Cult of the Horns are a French one man band from Bordeaux with one full length released to this day. The band’s aesthetic is that of the typical NWN “goat-something” band but beyond the corpse paint and cheesy titles lies an honest combination of Death and Black metal which unique band member Mephisto makes an honest attempting at fusing both genres and though this record fails at times, there are a lot of interesting particularities, making this an above average listen.
The music seeks to integrate elements of Black metal into the Death metal riff maze. Typical melodies from the Norwegian scene are juxtaposed with the more primitive riffs from Morbid Angel mixed with the intensity of early Deicide. It does become very obvious at times as the black metal melodies are mainly used to reach a weak climax when all other ideas have been used up.
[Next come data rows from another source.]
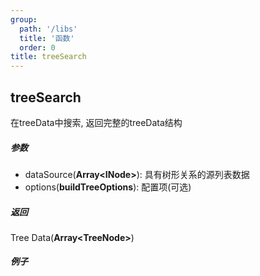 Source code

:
 ```yaml
---
group:
  path: '/libs'
  title: '函数'
  order: 0
title: treeSearch
---
```




## treeSearch
在treeData中搜索, 返回完整的treeData结构
##### 参数
- dataSource(**Array\<INode\>**): 具有树形关系的源列表数据
- options(**buildTreeOptions**): 配置项(可选)

##### 返回
Tree Data(**Array\<TreeNode\>**)

##### 例子
```javascript

```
This works partially as the melodies are longer and subtle changes every few repetitions or so until all the momentum runs out does give a sense of finality to each piece that is expected. The Death metal melodies consist of short chromatic sequences pushed forward through sheer intensity whether it is at lightning fast speeds or through percussive power chord rhythms. The Death metal melodies tend to develop from chromaticism to including other dissonant intervals that resolve uneasily but convey pure degradation through decay by settling on such broken melodies.
On “Eradication” a glimpse of genius is shown as a strummed melody transforms itself seamlessly into a percussive iteration that emphasizes the chromatic nature of the melody. “Mass Destruction Supremacy” has one of the most original ideas from this millennium as two melodies, one completely percussive and ascending chromatically leads to a fast melody that then resolves into a set of arpeggios. Leading from chromatic unease into majestic minor scale arpeggios, Cult of Horns show new ways to combine tired tropes into a new form of expression that shows the duality in the horror of pure destruction while also showing that beauty in portraying which on surface seems so ugly. “World Conspiracy” shows the greatest issues of this album. loads of good individual segments that often fuse together and the easy transition from Black to Death and vice versa but after a while, these songs become boring due to a lack of finality in each of them. The riff maze is never closed properly even if there is a sense of progress. On the aforementioned song, all the elements are there to form a cohesive arrangement but it does in such an uninspired way that we are left with a collage of individual pieces that fit together but don’t express much.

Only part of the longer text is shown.